# Problem requirements:
Every line from the start of the entries up to and including the one bearing "##### This is" must be printed verbatim, without the pictures.

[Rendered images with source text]

# # #

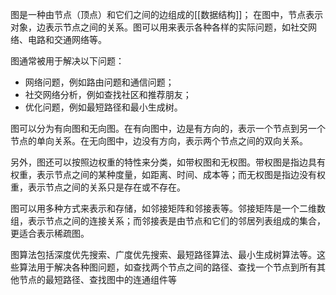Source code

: 图是一种由节点（顶点）和它们之间的边组成的[[数据结构]]；
在图中，节点表示对象，边表示节点之间的关系。图可以用来表示各种各样的实际问题，如社交网络、电路和交通网络等。

图通常被用于解决以下问题：

-   网络问题，例如路由问题和通信问题；
-   社交网络分析，例如查找社区和推荐朋友；
-   优化问题，例如最短路径和最小生成树。

图可以分为有向图和无向图。在有向图中，边是有方向的，表示一个节点到另一个节点的单向关系。在无向图中，边没有方向，表示两个节点之间的双向关系。

另外，图还可以按照边权重的特性来分类，如带权图和无权图。带权图是指边具有权重，表示节点之间的某种度量，如距离、时间、成本等；而无权图是指边没有权重，表示节点之间的关系只是存在或不存在。

图可以用多种方式来表示和存储，如邻接矩阵和邻接表等。邻接矩阵是一个二维数组，表示节点之间的连接关系；而邻接表是由节点和它们的邻居列表组成的集合，更适合表示稀疏图。

图算法包括深度优先搜索、广度优先搜索、最短路径算法、最小生成树算法等。这些算法用于解决各种图问题，如查找两个节点之间的路径、查找一个节点到所有其他节点的最短路径、查找图中的连通组件等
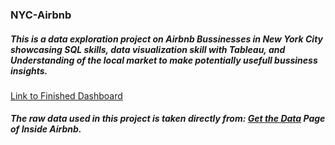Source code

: ### NYC-Airbnb
##### This is a data exploration project on Airbnb Bussinesses in New York City showcasing SQL skills, data visualization skill with Tableau, and Understanding of the local market to make potentially usefull bussiness insights.
<a href="https://public.tableau.com/app/profile/sakada.louiye/viz/nyAbnbVisual/Dashboard1?publish=yes">Link to Finished Dashboard</a>

##### The raw data used in this project is taken directly from: <a href="https://insideairbnb.com/get-the-data/">Get the Data</a> Page of Inside Airbnb.
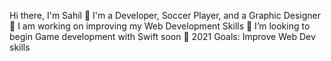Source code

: Hi there, I'm Sahil 👋
I'm a Developer, Soccer Player, and a Graphic Designer
🔭 I am working on improving my Web Development Skills
👯 I’m looking to begin Game development with Swift soon
🥅 2021 Goals: Improve Web Dev skills







<!--
**25sreddy/25sreddy** is a ✨ _special_ ✨ repository because its `README.md` (this file) appears on your GitHub profile.

Here are some ideas to get you started:

- 🔭 I’m currently working on ...
- 🌱 I’m currently learning ...
- 👯 I’m looking to collaborate on ...
- 🤔 I’m looking for help with ...
- 💬 Ask me about ...
- 📫 How to reach me: ...
- 😄 Pronouns: ...
- ⚡ Fun fact: ...
-->
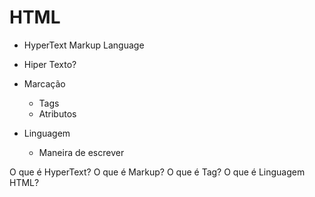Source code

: # HTML
- HyperText Markup Language

- Hiper Texto?
- Marcação
  - Tags
  - Atributos
- Linguagem
  - Maneira de escrever

O que é HyperText?
O que é Markup?
O que é Tag?
O que é Linguagem HTML?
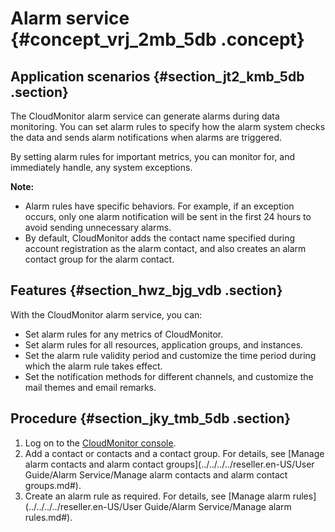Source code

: # Alarm service {#concept_vrj_2mb_5db .concept}

## Application scenarios {#section_jt2_kmb_5db .section}

The CloudMonitor alarm service can generate alarms during data monitoring. You can set alarm rules to specify how the alarm system checks the data and sends alarm notifications when alarms are triggered.

By setting alarm rules for important metrics, you can monitor for, and immediately handle, any system exceptions.

**Note:** 

-   Alarm rules have specific behaviors. For example, if an exception occurs, only one alarm notification will be sent in the first 24 hours to avoid sending unnecessary alarms.
-   By default, CloudMonitor adds the contact name specified during account registration as the alarm contact, and also creates an alarm contact group for the alarm contact.

## Features {#section_hwz_bjg_vdb .section}

With the CloudMonitor alarm service, you can:

-   Set alarm rules for any metrics of CloudMonitor.
-   Set alarm rules for all resources, application groups, and instances.
-   Set the alarm rule validity period and customize the time period during which the alarm rule takes effect.
-   Set the notification methods for different channels, and customize the mail themes and email remarks.

## Procedure {#section_jky_tmb_5db .section}

1.  Log on to the [CloudMonitor console](https://partners-intl.console.aliyun.com/#/cms).
2.  Add a contact or contacts and a contact group. For details, see [Manage alarm contacts and alarm contact groups](../../../../reseller.en-US/User Guide/Alarm Service/Manage alarm contacts and alarm contact groups.md#).
3.  Create an alarm rule as required. For details, see [Manage alarm rules](../../../../reseller.en-US/User Guide/Alarm Service/Manage alarm rules.md#).

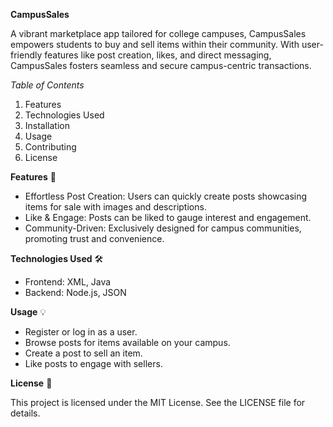**CampusSales**

A vibrant marketplace app tailored for college campuses, CampusSales empowers students to buy and sell items within their community. With user-friendly features like post creation, likes, and direct messaging, CampusSales fosters seamless and secure campus-centric transactions.

*Table of Contents*
1. Features
2. Technologies Used
3. Installation
4. Usage
5. Contributing
6. License

**Features** 🚀
- Effortless Post Creation: Users can quickly create posts showcasing items for sale with images and descriptions.
- Like & Engage: Posts can be liked to gauge interest and engagement.
- Community-Driven: Exclusively designed for campus communities, promoting trust and convenience.

**Technologies Used** 🛠️
- Frontend: XML, Java
- Backend: Node.js, JSON

**Usage** 💡
- Register or log in as a user.
- Browse posts for items available on your campus.
- Create a post to sell an item.
- Like posts to engage with sellers.

**License** 📄

This project is licensed under the MIT License. See the LICENSE file for details.

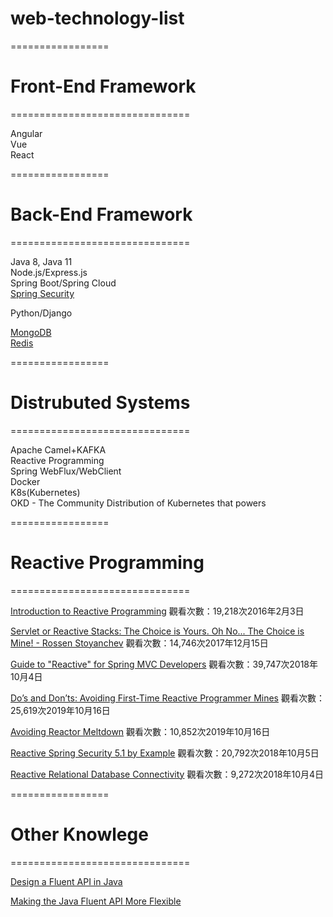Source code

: # web-technology-list

=================

# Front-End Framework
===============================

Angular  
Vue  
React  

=================

# Back-End Framework
===============================

Java 8, Java 11  
Node.js/Express.js  
Spring Boot/Spring Cloud  
[Spring Security](https://www.youtube.com/watch?v=her_7pa0vrg)  

Python/Django  

[MongoDB](https://www.mongodb.com/try/download/community)  
[Redis](https://redis.io/download)

=================

# Distrubuted Systems
===============================

Apache Camel+KAFKA  
Reactive Programming  
Spring WebFlux/WebClient  
Docker  
K8s(Kubernetes)  
OKD - The Community Distribution of Kubernetes that powers

=================

# Reactive Programming
===============================

[Introduction to Reactive Programming](https://www.youtube.com/watch?v=fec9nEIybp0)
觀看次數：19,218次2016年2月3日

[Servlet or Reactive Stacks: The Choice is Yours. Oh No... The Choice is Mine! - Rossen Stoyanchev](https://www.youtube.com/watch?v=Dp_aJh-akkU)
觀看次數：14,746次2017年12月15日

[Guide to "Reactive" for Spring MVC Developers](https://www.youtube.com/watch?v=IZ2SoXUiS7M)
觀看次數：39,747次2018年10月4日

[Do’s and Don’ts: Avoiding First-Time Reactive Programmer Mines](https://www.youtube.com/watch?v=0rnMIueRKNU)
觀看次數：25,619次2019年10月16日

[Avoiding Reactor Meltdown](https://www.youtube.com/watch?v=xCu73WVg8Ps)
觀看次數：10,852次2019年10月16日

[Reactive Spring Security 5.1 by Example](https://www.youtube.com/watch?v=YcAufUtfm44)
觀看次數：20,792次2018年10月5日

[Reactive Relational Database Connectivity](https://www.youtube.com/watch?v=idApf9DMdfk)
觀看次數：9,272次2018年10月4日


=================

# Other Knowlege
===============================

[Design a Fluent API in Java](https://dzone.com/articles/java-fluent-api-design)

[Making the Java Fluent API More Flexible](https://dzone.com/articles/making-java-fluent-api-more-flexible)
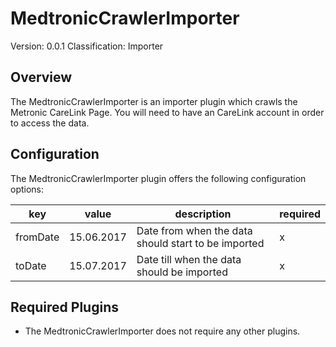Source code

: # MedtronicCrawlerImporter
Version: 0.0.1
Classification: Importer

Overview
-----
The MedtronicCrawlerImporter is an importer plugin which crawls the Metronic CareLink Page. 
You will need to have an CareLink account in order to access the data.

Configuration
-----
The MedtronicCrawlerImporter plugin offers the following configuration options:

| key  | value | description | required |
| ------------- | ------------- |  ------------- | ------------- |
| fromDate | 15.06.2017 | Date from when the data should start to be imported | x
| toDate | 15.07.2017 | Date till when the data should be imported | x


Required Plugins
-----
 - The MedtronicCrawlerImporter does not require any other plugins.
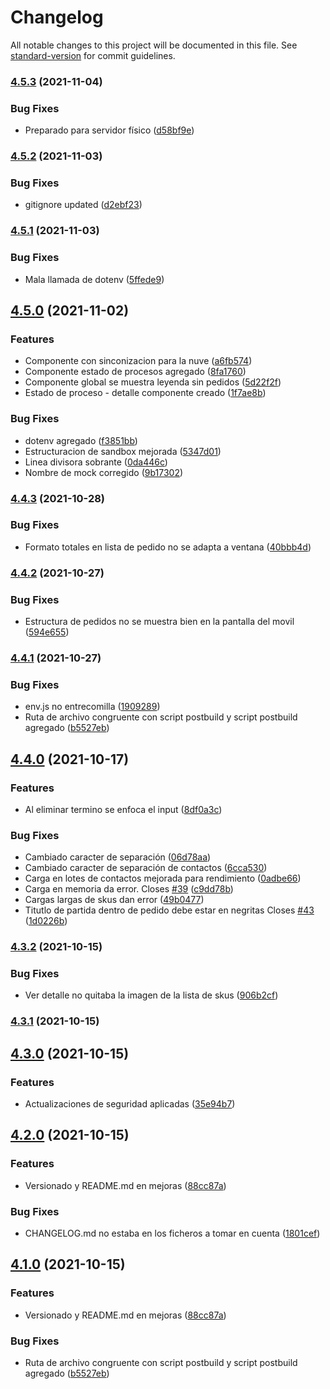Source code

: # Changelog

All notable changes to this project will be documented in this file. See [standard-version](https://github.com/conventional-changelog/standard-version) for commit guidelines.

### [4.5.3](https://github.com/codice-progressio/profesa-gui/compare/v4.5.2...v4.5.3) (2021-11-04)


### Bug Fixes

* Preparado para servidor físico ([d58bf9e](https://github.com/codice-progressio/profesa-gui/commit/d58bf9e0c58dde74aaf497c3dc7f7e24a8aea764))

### [4.5.2](https://github.com/codice-progressio/profesa-gui/compare/v4.5.1...v4.5.2) (2021-11-03)


### Bug Fixes

* gitignore updated ([d2ebf23](https://github.com/codice-progressio/profesa-gui/commit/d2ebf239509584e79240f7e7784ebdf737679168))

### [4.5.1](https://github.com/codice-progressio/profesa-gui/compare/v4.5.0...v4.5.1) (2021-11-03)


### Bug Fixes

* Mala llamada de dotenv ([5ffede9](https://github.com/codice-progressio/profesa-gui/commit/5ffede919371ed01bc52e8860bd48982e2bc8ded))

## [4.5.0](https://github.com/codice-progressio/profesa-gui/compare/v4.4.3...v4.5.0) (2021-11-02)


### Features

* Componente con sinconizacion para la nuve ([a6fb574](https://github.com/codice-progressio/profesa-gui/commit/a6fb574db3ac0f8c80145a8957e32ceb7944930e))
* Componente estado de procesos agregado ([8fa1760](https://github.com/codice-progressio/profesa-gui/commit/8fa1760bdcd8b3d48140ae30f722e1c3f89f4c0f))
* Componente global se muestra leyenda sin pedidos ([5d22f2f](https://github.com/codice-progressio/profesa-gui/commit/5d22f2fda3e67b6af5925c27402830fdd77014c3))
* Estado de proceso - detalle componente creado ([1f7ae8b](https://github.com/codice-progressio/profesa-gui/commit/1f7ae8bcb53b97338773ee0101fdc9f30246cdef))


### Bug Fixes

* dotenv agregado ([f3851bb](https://github.com/codice-progressio/profesa-gui/commit/f3851bb12772849c22175d07db2b7a4acc5c486f))
* Estructuracion de sandbox mejorada ([5347d01](https://github.com/codice-progressio/profesa-gui/commit/5347d0192a63d7861e08ed41496e93fe0620e31d))
* Linea divisora sobrante ([0da446c](https://github.com/codice-progressio/profesa-gui/commit/0da446c0055726ad6fabf0d5aff1355b514e1642))
* Nombre de mock corregido ([9b17302](https://github.com/codice-progressio/profesa-gui/commit/9b173021ad73dc27a074c3aaeb91333dc0347f41))

### [4.4.3](https://github.com/codice-progressio/profesa-gui/compare/v4.4.2...v4.4.3) (2021-10-28)


### Bug Fixes

* Formato totales en lista de pedido no se adapta a ventana ([40bbb4d](https://github.com/codice-progressio/profesa-gui/commit/40bbb4da94ef76b1cd5215c135327754d73679c5))

### [4.4.2](https://github.com/codice-progressio/profesa-gui/compare/v4.4.1...v4.4.2) (2021-10-27)


### Bug Fixes

* Estructura de pedidos no se muestra bien en la pantalla del movil ([594e655](https://github.com/codice-progressio/profesa-gui/commit/594e6557931745f70ea601b0d1ca4ab4c1a62302))

### [4.4.1](https://github.com/codice-progressio/profesa-gui/compare/v4.4.0...v4.4.1) (2021-10-27)


### Bug Fixes

* env.js no entrecomilla ([1909289](https://github.com/codice-progressio/profesa-gui/commit/1909289fee043b16f1ffa0205e7c1ef05b9d60cb))
* Ruta de archivo congruente con script postbuild y script postbuild agregado ([b5527eb](https://github.com/codice-progressio/profesa-gui/commit/b5527eb99699a72fa4262918b161b10c48887cf8))

## [4.4.0](https://github.com/codice-progressio/profesa-gui/compare/v4.3.2...v4.4.0) (2021-10-17)


### Features

* Al eliminar termino se enfoca el input ([8df0a3c](https://github.com/codice-progressio/profesa-gui/commit/8df0a3cf30dc963b55856de723ad243e06028e5b))


### Bug Fixes


* Cambiado caracter de separación ([06d78aa](https://github.com/codice-progressio/profesa-gui/commit/06d78aa5ce29a5baa0047a2a59e77860f25cbe61))
* Cambiado caracter de separación de contactos ([6cca530](https://github.com/codice-progressio/profesa-gui/commit/6cca5301fd5a21a3fde80766173c1e99c32ff3ab))
* Carga en lotes de contactos mejorada para rendimiento ([0adbe66](https://github.com/codice-progressio/profesa-gui/commit/0adbe6667dcf21488a0283ede0acedad78243211))
* Carga en memoria da error. Closes [#39](https://github.com/codice-progressio/profesa-gui/issues/39) ([c9dd78b](https://github.com/codice-progressio/profesa-gui/commit/c9dd78b779905938824e3793bb9b6715d94879e9))
* Cargas largas de skus dan error ([49b0477](https://github.com/codice-progressio/profesa-gui/commit/49b0477c1c2663e5d119da20896e64a1f7fa211b))
* Titutlo de partida dentro de pedido debe estar en negritas Closes [#43](https://github.com/codice-progressio/profesa-gui/issues/43) ([1d0226b](https://github.com/codice-progressio/profesa-gui/commit/1d0226bc79913f4b87484dbb734a5669b244d09a))

### [4.3.2](https://github.com/codice-progressio/profesa-gui/compare/v4.3.1...v4.3.2) (2021-10-15)


### Bug Fixes

* Ver detalle no quitaba la imagen de la lista de skus ([906b2cf](https://github.com/codice-progressio/profesa-gui/commit/906b2cf23bb1bef5a6b9320aa504914c31beebb9))

### [4.3.1](https://github.com/codice-progressio/profesa-gui/compare/v4.3.0...v4.3.1) (2021-10-15)

## [4.3.0](https://github.com/codice-progressio/profesa-gui/compare/v4.2.0...v4.3.0) (2021-10-15)


### Features

* Actualizaciones de seguridad aplicadas ([35e94b7](https://github.com/codice-progressio/profesa-gui/commit/35e94b7b4b83486a64267a6fa46169c5042011aa))

## [4.2.0](https://github.com/codice-progressio/profesa-gui/compare/v4.0.0...v4.2.0) (2021-10-15)


### Features

* Versionado y README.md en mejoras ([88cc87a](https://github.com/codice-progressio/profesa-gui/commit/88cc87aaef7cfca037886417ce1d7c5030d4ea26))



### Bug Fixes

* CHANGELOG.md no estaba en los ficheros a tomar en cuenta ([1801cef](https://github.com/codice-progressio/profesa-gui/commit/1801cefa31431efb7aec86642848c2739d02146f))

## [4.1.0](https://github.com/codice-progressio/profesa-gui/compare/v4.0.0...v4.1.0) (2021-10-15)


### Features

* Versionado y README.md en mejoras ([88cc87a](https://github.com/codice-progressio/profesa-gui/commit/88cc87aaef7cfca037886417ce1d7c5030d4ea26))

### Bug Fixes

* Ruta de archivo congruente con script postbuild y script postbuild agregado ([b5527eb](https://github.com/RafaelAngelRamirez/imperium-sic-gui/commit/b5527eb99699a72fa4262918b161b10c48887cf8))
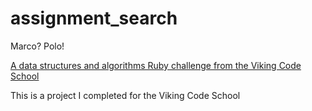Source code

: # assignment_search
Marco?  Polo!

[A data structures and algorithms Ruby challenge from the Viking Code School](http://www.vikingcodeschool.com)

This is a project I completed for the Viking Code School
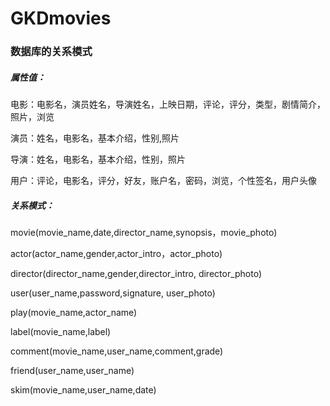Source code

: # GKDmovies
### 数据库的关系模式
##### 属性值：
电影：电影名，演员姓名，导演姓名，上映日期，评论，评分，类型，剧情简介，照片，浏览

演员：姓名，电影名，基本介绍，性别,照片

导演：姓名，电影名，基本介绍，性别，照片

用户：评论，电影名，评分，好友，账户名，密码，浏览，个性签名，用户头像

##### 关系模式：
movie(movie_name,date,director_name,synopsis，movie_photo)

actor(actor_name,gender,actor_intro，actor_photo)

director(director_name,gender,director_intro, director_photo)

user(user_name,password,signature, user_photo)

play(movie_name,actor_name)

label(movie_name,label)

comment(movie_name,user_name,comment,grade)

friend(user_name,user_name)

skim(movie_name,user_name,date)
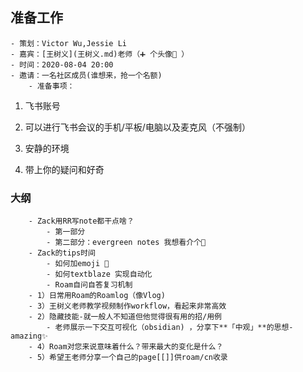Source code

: 
## 准备工作
    - 策划：Victor Wu,Jessie Li
    - 嘉宾：[王树义](王树义.md)老师（➕ 个头像👦 ）
    - 时间：2020-08-04 20:00
    - 邀请：一名社区成员(谁想来，抢一个名额)
        - 准备事项：
            
1. 飞书账号
            
2. 可以进行飞书会议的手机/平板/电脑以及麦克风（不强制）
            
3. 安静的环境
            
4. 带上你的疑问和好奇
    
### 大纲
        - Zack用RR写note都干点啥？
            - 第一部分
            - 第二部分：evergreen notes 我想看介个🤩
        - Zack的tips时间
            - 如何加emoji 🦆
            - 如何textblaze 实现自动化
            - Roam自问自答复习机制
        - 1）日常用Roam的Roamlog（像Vlog) 
        - 3）王树义老师教学视频制作workflow，看起来非常高效 
        - 2）隐藏技能-就一般人不知道但他觉得很有用的招/用例 
            - 老师展示一下交互可视化（obsidian) ，分享下**「中观」**的思想-amazing✨
        - 4）Roam对您来说意味着什么？带来最大的变化是什么？
        - 5）希望王老师分享一个自己的page[[]]供roam/cn收录
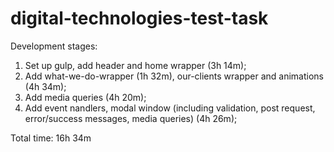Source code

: # digital-technologies-test-task

Development stages: 
1. Set up gulp, add header and home wrapper (3h 14m);
2. Add what-we-do-wrapper (1h 32m), our-clients wrapper and animations (4h 34m);
3. Add media queries (4h 20m);
4. Add event nandlers, modal window (including validation, post request, error/success messages, media queries) (4h 26m);

Total time: 16h 34m

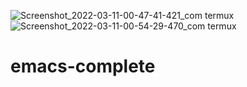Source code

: 
![Screenshot_2022-03-11-00-47-41-421_com termux](https://user-images.githubusercontent.com/70370681/164107910-da047882-ef40-486f-9936-76bf8e74f8e7.jpg)
![Screenshot_2022-03-11-00-54-29-470_com termux](https://user-images.githubusercontent.com/70370681/164107937-1ad29c09-eba0-4a94-88ae-3ed07d2a4936.jpg)
# emacs-complete
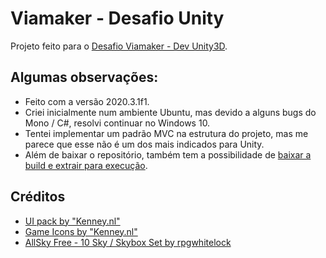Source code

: # Viamaker - Desafio Unity

Projeto feito para o [Desafio Viamaker - Dev Unity3D](https://github.com/vitorric/viamaker-desafio-unity).

## Algumas observações:

* Feito com a versão 2020.3.1f1.
* Criei inicialmente num ambiente Ubuntu, mas devido a alguns bugs do Mono / C#, resolvi continuar no Windows 10.
* Tentei implementar um padrão MVC na estrutura do projeto, mas me parece que esse não é um dos mais indicados para Unity.
* Além de baixar o repositório, também tem a possibilidade de [baixar a build e extrair para execução](https://github.com/williamdsw/viamaker-desafio-unity/releases/tag/v1.0).

## Créditos

* [UI pack by "Kenney.nl"](https://opengameart.org/content/ui-pack)
* [Game Icons by "Kenney.nl"](https://opengameart.org/content/game-icons)
* [AllSky Free - 10 Sky / Skybox Set by rpgwhitelock](https://assetstore.unity.com/packages/2d/textures-materials/sky/allsky-free-10-sky-skybox-set-146014)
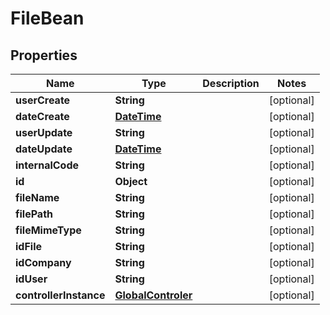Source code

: 
# FileBean

## Properties
Name | Type | Description | Notes
------------ | ------------- | ------------- | -------------
**userCreate** | **String** |  |  [optional]
**dateCreate** | [**DateTime**](DateTime.md) |  |  [optional]
**userUpdate** | **String** |  |  [optional]
**dateUpdate** | [**DateTime**](DateTime.md) |  |  [optional]
**internalCode** | **String** |  |  [optional]
**id** | **Object** |  |  [optional]
**fileName** | **String** |  |  [optional]
**filePath** | **String** |  |  [optional]
**fileMimeType** | **String** |  |  [optional]
**idFile** | **String** |  |  [optional]
**idCompany** | **String** |  |  [optional]
**idUser** | **String** |  |  [optional]
**controllerInstance** | [**GlobalControler**](GlobalControler.md) |  |  [optional]



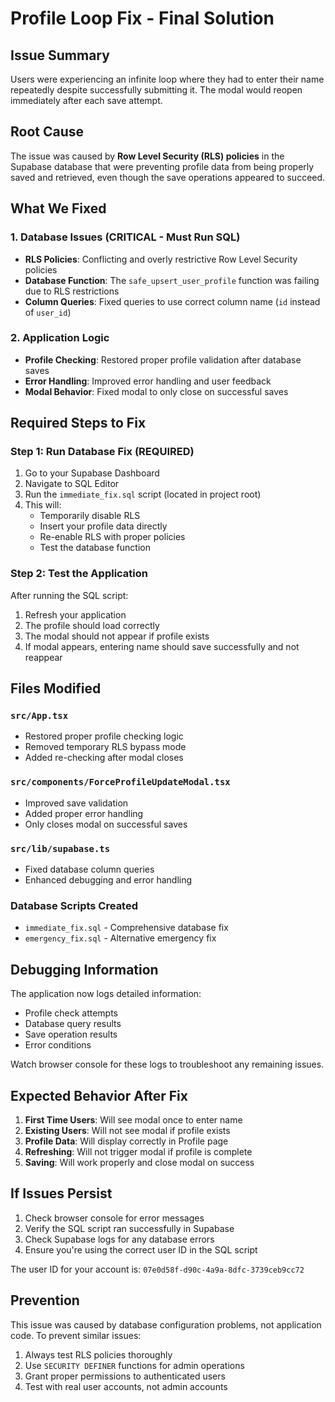 # Profile Loop Fix - Final Solution

## Issue Summary
Users were experiencing an infinite loop where they had to enter their name repeatedly despite successfully submitting it. The modal would reopen immediately after each save attempt.

## Root Cause
The issue was caused by **Row Level Security (RLS) policies** in the Supabase database that were preventing profile data from being properly saved and retrieved, even though the save operations appeared to succeed.

## What We Fixed

### 1. Database Issues (CRITICAL - Must Run SQL)
- **RLS Policies**: Conflicting and overly restrictive Row Level Security policies
- **Database Function**: The `safe_upsert_user_profile` function was failing due to RLS restrictions
- **Column Queries**: Fixed queries to use correct column name (`id` instead of `user_id`)

### 2. Application Logic
- **Profile Checking**: Restored proper profile validation after database saves
- **Error Handling**: Improved error handling and user feedback
- **Modal Behavior**: Fixed modal to only close on successful saves

## Required Steps to Fix

### Step 1: Run Database Fix (REQUIRED)
1. Go to your Supabase Dashboard
2. Navigate to SQL Editor
3. Run the `immediate_fix.sql` script (located in project root)
4. This will:
   - Temporarily disable RLS
   - Insert your profile data directly
   - Re-enable RLS with proper policies
   - Test the database function

### Step 2: Test the Application
After running the SQL script:
1. Refresh your application
2. The profile should load correctly
3. The modal should not appear if profile exists
4. If modal appears, entering name should save successfully and not reappear

## Files Modified

### `src/App.tsx`
- Restored proper profile checking logic
- Removed temporary RLS bypass mode
- Added re-checking after modal closes

### `src/components/ForceProfileUpdateModal.tsx`
- Improved save validation
- Added proper error handling
- Only closes modal on successful saves

### `src/lib/supabase.ts`
- Fixed database column queries
- Enhanced debugging and error handling

### Database Scripts Created
- `immediate_fix.sql` - Comprehensive database fix
- `emergency_fix.sql` - Alternative emergency fix

## Debugging Information

The application now logs detailed information:
- Profile check attempts
- Database query results
- Save operation results
- Error conditions

Watch browser console for these logs to troubleshoot any remaining issues.

## Expected Behavior After Fix

1. **First Time Users**: Will see modal once to enter name
2. **Existing Users**: Will not see modal if profile exists
3. **Profile Data**: Will display correctly in Profile page
4. **Refreshing**: Will not trigger modal if profile is complete
5. **Saving**: Will work properly and close modal on success

## If Issues Persist

1. Check browser console for error messages
2. Verify the SQL script ran successfully in Supabase
3. Check Supabase logs for any database errors
4. Ensure you're using the correct user ID in the SQL script

The user ID for your account is: `07e0d58f-d90c-4a9a-8dfc-3739ceb9cc72`

## Prevention

This issue was caused by database configuration problems, not application code. To prevent similar issues:
1. Always test RLS policies thoroughly
2. Use `SECURITY DEFINER` functions for admin operations
3. Grant proper permissions to authenticated users
4. Test with real user accounts, not admin accounts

# # #

# Your solution:
Source code

: 图是一种由节点（顶点）和它们之间的边组成的[[数据结构]]；
在图中，节点表示对象，边表示节点之间的关系。图可以用来表示各种各样的实际问题，如社交网络、电路和交通网络等。

图通常被用于解决以下问题：

-   网络问题，例如路由问题和通信问题；
-   社交网络分析，例如查找社区和推荐朋友；
-   优化问题，例如最短路径和最小生成树。

图可以分为有向图和无向图。在有向图中，边是有方向的，表示一个节点到另一个节点的单向关系。在无向图中，边没有方向，表示两个节点之间的双向关系。

另外，图还可以按照边权重的特性来分类，如带权图和无权图。带权图是指边具有权重，表示节点之间的某种度量，如距离、时间、成本等；而无权图是指边没有权重，表示节点之间的关系只是存在或不存在。

图可以用多种方式来表示和存储，如邻接矩阵和邻接表等。邻接矩阵是一个二维数组，表示节点之间的连接关系；而邻接表是由节点和它们的邻居列表组成的集合，更适合表示稀疏图。

图算法包括深度优先搜索、广度优先搜索、最短路径算法、最小生成树算法等。这些算法用于解决各种图问题，如查找两个节点之间的路径、查找一个节点到所有其他节点的最短路径、查找图中的连通组件等
Source code

: ### NYC-Airbnb
##### This is a data exploration project on Airbnb Bussinesses in New York City showcasing SQL skills, data visualization skill with Tableau, and Understanding of the local market to make potentially usefull bussiness insights.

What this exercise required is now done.